Your instructions. Transcribe each record exactly, but omit pictures.

Data for processing.
^^^^^^^^

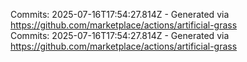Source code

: Commits: 2025-07-16T17:54:27.814Z - Generated via https://github.com/marketplace/actions/artificial-grass
<br>
Commits: 2025-07-16T17:54:27.814Z - Generated via https://github.com/marketplace/actions/artificial-grass
<br>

^^^^^^^^

Solution.
Source code

: Commits: 2025-07-16T17:54:27.814Z - Generated via https://github.com/marketplace/actions/artificial-grass
<br>
Commits: 2025-07-16T17:54:27.814Z - Generated via https://github.com/marketplace/actions/artificial-grass
<br>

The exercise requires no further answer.